1.4 : Hypothèses de recherche
? Les populations sont de plus en plus dans une situation
d'insécurité alimentaire.
? Les indicateurs de cette insécurité
alimentaire sont naturels, socioculturels et économiques.
? Les paysans ont développé des
stratégies adaptatives face à des menaces sur leur vie et/ou les
moyens de subsistance.
1.5 : Revue de la littérature
La recherche de l'équilibre alimentaire aussi bien dans
les pays du Nord comme dans ceux du Sud a suscité l'intérêt
de multiplier les études pour apporter des réponses
adéquates aux problèmes vécus.
Si dans les pays du Sud, les problèmes alimentaires ont
été et sont depuis fort longtemps une préoccupation
nationale, dans certains grands pays du Nord, il a fallu attendre les
années 80 et 90 pour que le manque d'accès aux aliments soit
reconnu comme des problèmes affectant les personnes pauvres. En effet,
identifié par diverses appellations comme la faim, la pauvreté
alimentaire, l'insuffisance alimentaire et enfin l'insécurité
alimentaire, ce phénomène a été décrit par
des chercheurs en nutrition au Canada, aux Etats-Unis, au Royaume Uni, en
Australie et en Nouvelle-Zélande (Tarasuk, 2001). Depuis lors, les
problèmes alimentaires sont abordés par les économistes,
les agronomes, les sociologues, les anthropologues, les géographes,
etc.
Aujourd'hui encore, des Institutions Internationales, des
Chercheurs, des Développeurs, etc. font de ce problème leur
cheval de bataille. Ainsi, en 1996 s'est tenu le Sommet mondial de
l'Alimentation (SMA) avec comme objectif, réduire de moitié le
nombre de personnes souffrant de sous-alimentation à pas plus de 420
millions en 2015. Mais, les récentes publications de la FAO sur
l'état de l'insécurité alimentaire dans le monde font
ressortir que le nombre de personnes affectées par ce
phénomène ne cesse de s'accroitre. Ainsi, de 2003 à 2009,
le nombre de personnes touchées par l'insécurité
alimentaire est passé de 848 millions à 1,02 milliard en 2009
(FAO, 2008 et 2009) et représente plus d'affamés que jamais dans
le monde depuis 1970. Abordant dans le même sens, Mason (2006) met en
exergue l'aggravation de cette situation en Afrique. Selon la même
source, la moyenne de la sous alimentation en Afrique subsaharienne est de 33%
alors qu'elle est de 18% dans le monde en voie de développement. C'est
pourquoi, selon le NEPAD (2009), il faut un investissement de 18 milliards de
dollars par an dans l'infrastructure rurale africaine pour que soit
réalisé l'objectif du SMA qui est de réduire de 50% la
faim sur ce continent.
18
Traitant les causes de l'insécurité alimentaire,
la FAO (2009), estime que l'augmentation de l'insécurité
alimentaire n'est pas due à de mauvaises récoltes, mais à
l'envolée des prix alimentaires nationaux, à la baisse des
revenus et à une augmentation du chômage, qui ont réduit
l'accès des pauvres à la nourriture. C'est pourquoi, elle a
préconisé l'approche du droit à l'alimentation dans
l'éradication de l'insécurité alimentaire à
l'égard des limites des mesures jusque-là utilisées.

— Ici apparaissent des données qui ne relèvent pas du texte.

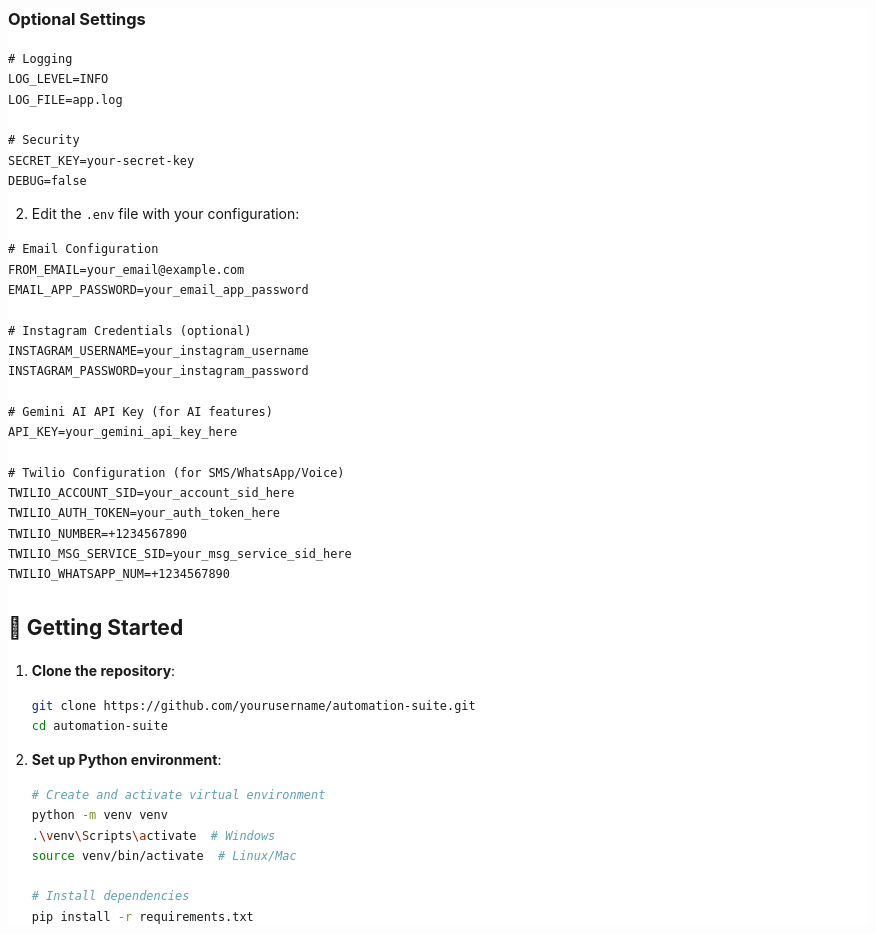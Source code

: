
 ```env
```

### Optional Settings
```env
# Logging
LOG_LEVEL=INFO
LOG_FILE=app.log

# Security
SECRET_KEY=your-secret-key
DEBUG=false
```

2. Edit the `.env` file with your configuration:

```env
# Email Configuration
FROM_EMAIL=your_email@example.com
EMAIL_APP_PASSWORD=your_email_app_password

# Instagram Credentials (optional)
INSTAGRAM_USERNAME=your_instagram_username
INSTAGRAM_PASSWORD=your_instagram_password

# Gemini AI API Key (for AI features)
API_KEY=your_gemini_api_key_here

# Twilio Configuration (for SMS/WhatsApp/Voice)
TWILIO_ACCOUNT_SID=your_account_sid_here
TWILIO_AUTH_TOKEN=your_auth_token_here
TWILIO_NUMBER=+1234567890
TWILIO_MSG_SERVICE_SID=your_msg_service_sid_here
TWILIO_WHATSAPP_NUM=+1234567890
```

## 🚀 Getting Started

1. **Clone the repository**:
   ```bash
   git clone https://github.com/yourusername/automation-suite.git
   cd automation-suite
   ```

2. **Set up Python environment**:
   ```bash
   # Create and activate virtual environment
   python -m venv venv
   .\venv\Scripts\activate  # Windows
   source venv/bin/activate  # Linux/Mac
   
   # Install dependencies
   pip install -r requirements.txt
   ```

Au Niger, les causes de l'insécurité
alimentaire, ses manifestations, les réponses paysannes ainsi que les
mesures prises par les gouvernements nigériens ont été
abordés par le Rapport National sur le Développement Humain
(RNDH, 2009) ; CPM/CNPGCA/SAP (2009) ; ALPHA GADO (2010,1993 et 1988) ; BALLA,
et al, 2008) ; etc.
Ainsi, selon le document intitulé Rapport National sur
le Développement Humain (2009), les principales contraintes pour la
sécurité alimentaire sont de trois (3) ordres : les contraintes
physiques (faiblesse et irrégularité des précipitations,
sols épuisés et soumis à l'action de l'érosion
hydrique et éolienne), les contraintes socio-économiques (faibles
revenus des producteurs, faible maintien des stocks de sécurité
privés, pauvreté, croissance démographique, etc.) et les
contraintes technologiques ( les producteurs utilisant moins les technologies
modernes font recours à un système dunaire de monoculture de mil
entretenu par la jachère adaptée à chaque situation
écologique, faible utilisation de la science, etc.). Balla et al (2008)

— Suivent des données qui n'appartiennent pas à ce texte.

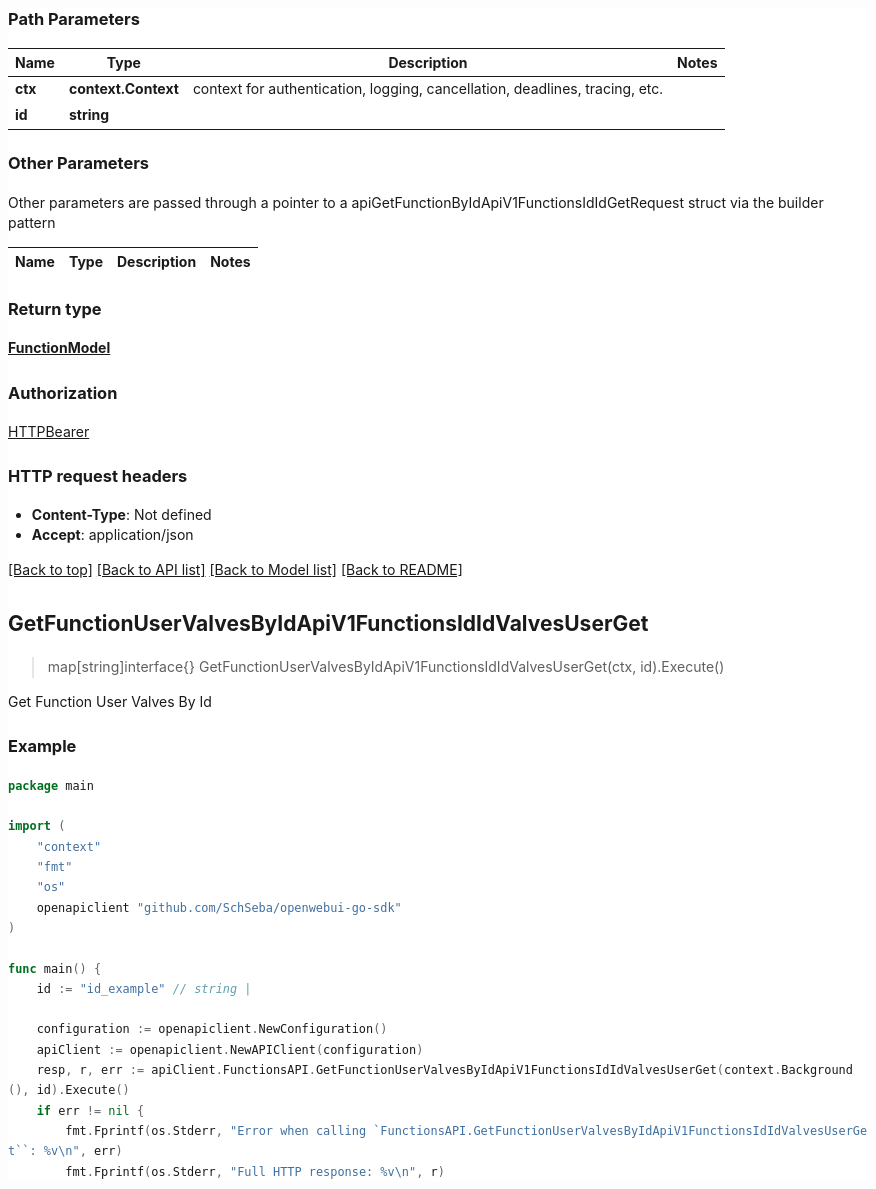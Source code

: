 ### Path Parameters


Name | Type | Description  | Notes
------------- | ------------- | ------------- | -------------
**ctx** | **context.Context** | context for authentication, logging, cancellation, deadlines, tracing, etc.
**id** | **string** |  | 

### Other Parameters

Other parameters are passed through a pointer to a apiGetFunctionByIdApiV1FunctionsIdIdGetRequest struct via the builder pattern


Name | Type | Description  | Notes
------------- | ------------- | ------------- | -------------


### Return type

[**FunctionModel**](FunctionModel.md)

### Authorization

[HTTPBearer](../README.md#HTTPBearer)

### HTTP request headers

- **Content-Type**: Not defined
- **Accept**: application/json

[[Back to top]](#) [[Back to API list]](../README.md#documentation-for-api-endpoints)
[[Back to Model list]](../README.md#documentation-for-models)
[[Back to README]](../README.md)


## GetFunctionUserValvesByIdApiV1FunctionsIdIdValvesUserGet

> map[string]interface{} GetFunctionUserValvesByIdApiV1FunctionsIdIdValvesUserGet(ctx, id).Execute()

Get Function User Valves By Id

### Example

```go
package main

import (
	"context"
	"fmt"
	"os"
	openapiclient "github.com/SchSeba/openwebui-go-sdk"
)

func main() {
	id := "id_example" // string | 

	configuration := openapiclient.NewConfiguration()
	apiClient := openapiclient.NewAPIClient(configuration)
	resp, r, err := apiClient.FunctionsAPI.GetFunctionUserValvesByIdApiV1FunctionsIdIdValvesUserGet(context.Background(), id).Execute()
	if err != nil {
		fmt.Fprintf(os.Stderr, "Error when calling `FunctionsAPI.GetFunctionUserValvesByIdApiV1FunctionsIdIdValvesUserGet``: %v\n", err)
		fmt.Fprintf(os.Stderr, "Full HTTP response: %v\n", r)
```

estiment que les déterminants de l'insécurité alimentaire
sont d'ordres climatiques et socio-économiques. Cet ouvrage a
également permis l'identification des causes profondes de la
vulnérabilité des ménages agropastoraux et pasteurs
à l'insécurité alimentaire et nutritionnelle mais aussi
à l'établissement d'une méthodologie d'alerte
précoce et de réponses aux urgences intégrant les niveaux
communautaire et communal. Abordant dans le même sens, les études
de ALPHA GADO (1988 et 1993) ont permis de mettre en évidence la
spécificité du milieu sahélien et les corrélations
qui existent entre les différents facteurs de déséquilibre
alimentaire dans un écosystème.
Les manifestations de l'insécurité alimentaire
dans la région de Dosso sont analysées dans les travaux du
CPM/CNPGCA/SAP (2009). Il ressort de ce document que l'insécurité
alimentaire se manifeste à travers l'exode inhabituel, la faible
disponibilité alimentaire des ménages, la consommation des
aliments moins préférés, etc.
ALPHA GADO (2010) a abordé l'attitude du paysan
sahélien face aux sécheresses et famines : ses réponses
immédiates mais aussi les stratégies d'adaptation de longue
durée face aux variations saisonnières et aux changements. Il a
été également procédé à une analyse
approfondie des stratégies de survie de type « traditionnel »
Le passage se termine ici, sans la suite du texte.